In answer to the problem of disruption to the continuity of children’s education and their mental health I propose the following ideas:
1) Repurpose high street retail spaces that are no longer in use into outdoor spaces that could include specific areas for educational purposes and
2) Incentivise and reward physical activity to promote wellbeing and to tackle the obesity crisis.
One of the by-products of the COVID19 crisis is that consumers have changed the way they shop and, as a result, a significant number of major retailers went bankrupt (Debenhams, Top Shop etc) during the pandemic. So, there is going to be a lot of unused retail space because their new owners are just going to use online selling platforms. My idea stems from the German “Waldkindergarten” (forest kindergarten) concept where pre-school children are taught outdoors whatever the weather.
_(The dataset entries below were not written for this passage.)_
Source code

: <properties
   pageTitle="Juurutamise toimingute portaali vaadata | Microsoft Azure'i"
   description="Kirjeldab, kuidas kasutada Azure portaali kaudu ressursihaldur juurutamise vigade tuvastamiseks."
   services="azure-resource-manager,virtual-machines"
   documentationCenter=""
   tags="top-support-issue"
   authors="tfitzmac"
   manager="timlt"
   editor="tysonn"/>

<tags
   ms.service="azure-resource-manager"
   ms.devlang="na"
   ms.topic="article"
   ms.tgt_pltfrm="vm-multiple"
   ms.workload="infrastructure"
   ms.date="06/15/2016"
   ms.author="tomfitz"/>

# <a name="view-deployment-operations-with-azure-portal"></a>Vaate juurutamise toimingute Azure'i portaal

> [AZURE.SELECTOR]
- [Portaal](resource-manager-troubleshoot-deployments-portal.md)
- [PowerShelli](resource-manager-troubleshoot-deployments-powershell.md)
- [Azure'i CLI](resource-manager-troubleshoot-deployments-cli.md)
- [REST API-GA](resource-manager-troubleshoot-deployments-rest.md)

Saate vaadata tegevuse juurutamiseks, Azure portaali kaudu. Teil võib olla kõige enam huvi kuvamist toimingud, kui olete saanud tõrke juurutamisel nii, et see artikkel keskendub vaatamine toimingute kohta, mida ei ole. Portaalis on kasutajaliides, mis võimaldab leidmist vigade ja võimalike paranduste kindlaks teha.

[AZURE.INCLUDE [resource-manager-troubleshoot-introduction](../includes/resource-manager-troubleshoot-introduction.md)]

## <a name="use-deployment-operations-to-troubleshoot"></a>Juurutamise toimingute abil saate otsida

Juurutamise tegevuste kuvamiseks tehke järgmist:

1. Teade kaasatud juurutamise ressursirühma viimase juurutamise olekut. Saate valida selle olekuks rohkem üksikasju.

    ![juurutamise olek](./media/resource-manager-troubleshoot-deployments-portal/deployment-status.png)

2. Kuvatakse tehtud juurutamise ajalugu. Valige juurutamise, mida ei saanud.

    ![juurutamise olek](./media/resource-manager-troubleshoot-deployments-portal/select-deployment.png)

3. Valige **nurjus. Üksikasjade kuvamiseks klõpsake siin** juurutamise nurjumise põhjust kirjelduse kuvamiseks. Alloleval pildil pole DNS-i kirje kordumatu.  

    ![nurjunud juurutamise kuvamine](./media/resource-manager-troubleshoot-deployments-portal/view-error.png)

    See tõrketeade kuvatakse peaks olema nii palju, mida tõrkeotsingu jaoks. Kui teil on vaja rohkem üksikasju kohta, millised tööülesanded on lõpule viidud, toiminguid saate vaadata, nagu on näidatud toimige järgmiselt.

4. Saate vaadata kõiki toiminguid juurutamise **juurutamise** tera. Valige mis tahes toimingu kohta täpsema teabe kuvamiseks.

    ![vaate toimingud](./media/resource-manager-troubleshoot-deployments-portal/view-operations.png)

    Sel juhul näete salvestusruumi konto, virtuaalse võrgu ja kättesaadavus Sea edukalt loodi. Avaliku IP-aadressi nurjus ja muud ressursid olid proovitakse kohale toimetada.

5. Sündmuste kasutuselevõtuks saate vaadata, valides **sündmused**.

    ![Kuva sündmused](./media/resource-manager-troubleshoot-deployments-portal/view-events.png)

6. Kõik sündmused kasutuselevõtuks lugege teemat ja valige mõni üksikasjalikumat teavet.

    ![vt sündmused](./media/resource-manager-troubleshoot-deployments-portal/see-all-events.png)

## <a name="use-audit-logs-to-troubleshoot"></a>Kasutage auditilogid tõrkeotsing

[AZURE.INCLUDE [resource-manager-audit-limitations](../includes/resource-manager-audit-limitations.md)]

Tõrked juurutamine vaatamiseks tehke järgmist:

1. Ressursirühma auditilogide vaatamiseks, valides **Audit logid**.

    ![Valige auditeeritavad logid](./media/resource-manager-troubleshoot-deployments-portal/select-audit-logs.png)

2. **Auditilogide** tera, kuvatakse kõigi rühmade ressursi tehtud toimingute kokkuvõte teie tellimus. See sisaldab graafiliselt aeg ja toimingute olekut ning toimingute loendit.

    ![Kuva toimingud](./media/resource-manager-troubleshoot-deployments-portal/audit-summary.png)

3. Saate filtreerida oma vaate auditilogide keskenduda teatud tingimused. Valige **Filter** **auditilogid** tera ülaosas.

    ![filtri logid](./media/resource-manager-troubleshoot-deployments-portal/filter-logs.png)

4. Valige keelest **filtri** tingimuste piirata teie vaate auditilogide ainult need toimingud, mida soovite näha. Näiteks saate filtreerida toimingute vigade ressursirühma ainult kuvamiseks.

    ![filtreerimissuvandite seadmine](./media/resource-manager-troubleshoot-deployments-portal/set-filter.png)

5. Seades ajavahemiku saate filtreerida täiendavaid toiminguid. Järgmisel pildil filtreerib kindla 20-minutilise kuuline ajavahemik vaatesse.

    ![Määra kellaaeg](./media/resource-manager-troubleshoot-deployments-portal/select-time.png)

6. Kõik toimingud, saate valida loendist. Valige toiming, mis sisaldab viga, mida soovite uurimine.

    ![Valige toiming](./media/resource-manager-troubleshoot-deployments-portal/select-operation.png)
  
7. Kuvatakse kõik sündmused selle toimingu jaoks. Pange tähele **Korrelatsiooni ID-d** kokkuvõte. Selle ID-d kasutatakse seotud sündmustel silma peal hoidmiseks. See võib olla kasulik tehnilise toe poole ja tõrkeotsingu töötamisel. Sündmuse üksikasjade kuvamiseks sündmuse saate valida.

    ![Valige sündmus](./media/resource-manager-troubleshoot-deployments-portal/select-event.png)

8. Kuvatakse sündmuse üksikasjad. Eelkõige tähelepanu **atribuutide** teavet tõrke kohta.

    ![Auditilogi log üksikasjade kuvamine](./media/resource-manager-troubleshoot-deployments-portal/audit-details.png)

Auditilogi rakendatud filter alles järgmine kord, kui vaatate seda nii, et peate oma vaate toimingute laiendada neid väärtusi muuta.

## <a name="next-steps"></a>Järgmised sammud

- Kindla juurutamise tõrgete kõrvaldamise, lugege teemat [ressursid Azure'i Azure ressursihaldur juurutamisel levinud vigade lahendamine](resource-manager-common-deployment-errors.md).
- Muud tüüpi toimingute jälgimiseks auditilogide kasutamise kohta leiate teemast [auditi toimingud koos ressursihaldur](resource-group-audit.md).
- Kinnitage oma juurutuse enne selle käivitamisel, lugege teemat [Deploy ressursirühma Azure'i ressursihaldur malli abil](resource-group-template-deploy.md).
However, rather than identify green-field sites for these projects, you could redevelop swathes of inner-City areas into green spaces and equip them with some useful features that children of all ages could access. Some sheltered areas would be provided in the form of eco-pods that had charging points and were WiFi enabled.
There could also be catering trucks providing wholesome food in the parks too which would help the beleaguered hospitality industry and encourage people to support their local suppliers again. Children who are entitled to free school meals could present a QR code on their phones or a card at these trucks and get a nutritious hot meal. And of course, all members of society could benefit from the sites outside of school hours (ie: evenings and weekends.)
In most cases, the transport infrastructure would already be in place so everyone could easily access these zones. In doing this, no child should have to go without education or decent food and, in the year when the UK is hosting COP26, it would also boost our green credentials amongst the global community.
One of the observations I made from looking at photos of the victims of the COVID19 pandemic was that a large proportion of them were overweight/obese. This is an entirely preventable, social problem and one which, if tackled, could save the NHS a lot of money further down the line by reducing the number of people suffering from heart disease and some forms of cancer.
From an early age, we know that children respond well to being rewarded for doing something that they are told to do and/or for doing something well. Why don’t you task someone to create an App that tracks activity (like Strava for example) and then reward children when they have reached certain milestones.
The reward should not be cash per se but should have some monetary value. Eg: they would receive a voucher which could be redeemed for reduced leisure centre/gym membership or perhaps some equipment to use at home. This would give the child a sense of achievement and also boost the gym sector economy which has been hit badly due to closures throughout the pandemic.
It is also widely acknowledged that there is a link between physical activity and a greater sense of wellbeing. So, if we can encourage more young people to be active then it follows that fewer of them will be depressed. Or at least, if they are still depressed, hopefully, it will be less often/less severely as a result of taking exercise.